Plain-text document sources »
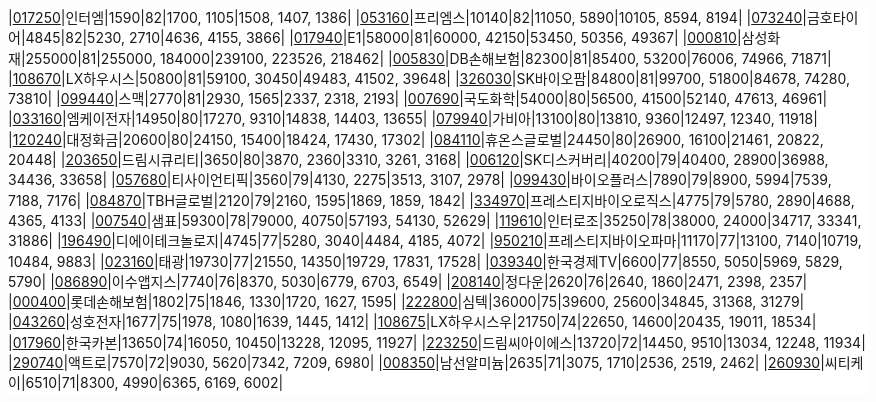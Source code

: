 |[017250](https://finance.daum.net/quotes/A017250)|인터엠|1590|82|1700, 1105|1508, 1407, 1386|
|[053160](https://finance.daum.net/quotes/A053160)|프리엠스|10140|82|11050, 5890|10105, 8594, 8194|
|[073240](https://finance.daum.net/quotes/A073240)|금호타이어|4845|82|5230, 2710|4636, 4155, 3866|
|[017940](https://finance.daum.net/quotes/A017940)|E1|58000|81|60000, 42150|53450, 50356, 49367|
|[000810](https://finance.daum.net/quotes/A000810)|삼성화재|255000|81|255000, 184000|239100, 223526, 218462|
|[005830](https://finance.daum.net/quotes/A005830)|DB손해보험|82300|81|85400, 53200|76006, 74966, 71871|
|[108670](https://finance.daum.net/quotes/A108670)|LX하우시스|50800|81|59100, 30450|49483, 41502, 39648|
|[326030](https://finance.daum.net/quotes/A326030)|SK바이오팜|84800|81|99700, 51800|84678, 74280, 73810|
|[099440](https://finance.daum.net/quotes/A099440)|스맥|2770|81|2930, 1565|2337, 2318, 2193|
|[007690](https://finance.daum.net/quotes/A007690)|국도화학|54000|80|56500, 41500|52140, 47613, 46961|
|[033160](https://finance.daum.net/quotes/A033160)|엠케이전자|14950|80|17270, 9310|14838, 14403, 13655|
|[079940](https://finance.daum.net/quotes/A079940)|가비아|13100|80|13810, 9360|12497, 12340, 11918|
|[120240](https://finance.daum.net/quotes/A120240)|대정화금|20600|80|24150, 15400|18424, 17430, 17302|
|[084110](https://finance.daum.net/quotes/A084110)|휴온스글로벌|24450|80|26900, 16100|21461, 20822, 20448|
|[203650](https://finance.daum.net/quotes/A203650)|드림시큐리티|3650|80|3870, 2360|3310, 3261, 3168|
|[006120](https://finance.daum.net/quotes/A006120)|SK디스커버리|40200|79|40400, 28900|36988, 34436, 33658|
|[057680](https://finance.daum.net/quotes/A057680)|티사이언티픽|3560|79|4130, 2275|3513, 3107, 2978|
|[099430](https://finance.daum.net/quotes/A099430)|바이오플러스|7890|79|8900, 5994|7539, 7188, 7176|
|[084870](https://finance.daum.net/quotes/A084870)|TBH글로벌|2120|79|2160, 1595|1869, 1859, 1842|
|[334970](https://finance.daum.net/quotes/A334970)|프레스티지바이오로직스|4775|79|5780, 2890|4688, 4365, 4133|
|[007540](https://finance.daum.net/quotes/A007540)|샘표|59300|78|79000, 40750|57193, 54130, 52629|
|[119610](https://finance.daum.net/quotes/A119610)|인터로조|35250|78|38000, 24000|34717, 33341, 31886|
|[196490](https://finance.daum.net/quotes/A196490)|디에이테크놀로지|4745|77|5280, 3040|4484, 4185, 4072|
|[950210](https://finance.daum.net/quotes/A950210)|프레스티지바이오파마|11170|77|13100, 7140|10719, 10484, 9883|
|[023160](https://finance.daum.net/quotes/A023160)|태광|19730|77|21550, 14350|19729, 17831, 17528|
|[039340](https://finance.daum.net/quotes/A039340)|한국경제TV|6600|77|8550, 5050|5969, 5829, 5790|
|[086890](https://finance.daum.net/quotes/A086890)|이수앱지스|7740|76|8370, 5030|6779, 6703, 6549|
|[208140](https://finance.daum.net/quotes/A208140)|정다운|2620|76|2640, 1860|2471, 2398, 2357|
|[000400](https://finance.daum.net/quotes/A000400)|롯데손해보험|1802|75|1846, 1330|1720, 1627, 1595|
|[222800](https://finance.daum.net/quotes/A222800)|심텍|36000|75|39600, 25600|34845, 31368, 31279|
|[043260](https://finance.daum.net/quotes/A043260)|성호전자|1677|75|1978, 1080|1639, 1445, 1412|
|[108675](https://finance.daum.net/quotes/A108675)|LX하우시스우|21750|74|22650, 14600|20435, 19011, 18534|
|[017960](https://finance.daum.net/quotes/A017960)|한국카본|13650|74|16050, 10450|13228, 12095, 11927|
|[223250](https://finance.daum.net/quotes/A223250)|드림씨아이에스|13720|72|14450, 9510|13034, 12248, 11934|
|[290740](https://finance.daum.net/quotes/A290740)|액트로|7570|72|9030, 5620|7342, 7209, 6980|
|[008350](https://finance.daum.net/quotes/A008350)|남선알미늄|2635|71|3075, 1710|2536, 2519, 2462|
|[260930](https://finance.daum.net/quotes/A260930)|씨티케이|6510|71|8300, 4990|6365, 6169, 6002|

WHAT THE EXERCISE ASKS »
Only one stretch of the entries above is wanted: the lines from the one containing "53200|76006, 74966, 71871|" through the one containing "40750|57193, 54130, 52629|". Please reproduce it exactly.

WRITTEN ANSWER »
|[005830](https://finance.daum.net/quotes/A005830)|DB손해보험|82300|81|85400, 53200|76006, 74966, 71871|
|[108670](https://finance.daum.net/quotes/A108670)|LX하우시스|50800|81|59100, 30450|49483, 41502, 39648|
|[326030](https://finance.daum.net/quotes/A326030)|SK바이오팜|84800|81|99700, 51800|84678, 74280, 73810|
|[099440](https://finance.daum.net/quotes/A099440)|스맥|2770|81|2930, 1565|2337, 2318, 2193|
|[007690](https://finance.daum.net/quotes/A007690)|국도화학|54000|80|56500, 41500|52140, 47613, 46961|
|[033160](https://finance.daum.net/quotes/A033160)|엠케이전자|14950|80|17270, 9310|14838, 14403, 13655|
|[079940](https://finance.daum.net/quotes/A079940)|가비아|13100|80|13810, 9360|12497, 12340, 11918|
|[120240](https://finance.daum.net/quotes/A120240)|대정화금|20600|80|24150, 15400|18424, 17430, 17302|
|[084110](https://finance.daum.net/quotes/A084110)|휴온스글로벌|24450|80|26900, 16100|21461, 20822, 20448|
|[203650](https://finance.daum.net/quotes/A203650)|드림시큐리티|3650|80|3870, 2360|3310, 3261, 3168|
|[006120](https://finance.daum.net/quotes/A006120)|SK디스커버리|40200|79|40400, 28900|36988, 34436, 33658|
|[057680](https://finance.daum.net/quotes/A057680)|티사이언티픽|3560|79|4130, 2275|3513, 3107, 2978|
|[099430](https://finance.daum.net/quotes/A099430)|바이오플러스|7890|79|8900, 5994|7539, 7188, 7176|
|[084870](https://finance.daum.net/quotes/A084870)|TBH글로벌|2120|79|2160, 1595|1869, 1859, 1842|
|[334970](https://finance.daum.net/quotes/A334970)|프레스티지바이오로직스|4775|79|5780, 2890|4688, 4365, 4133|
|[007540](https://finance.daum.net/quotes/A007540)|샘표|59300|78|79000, 40750|57193, 54130, 52629|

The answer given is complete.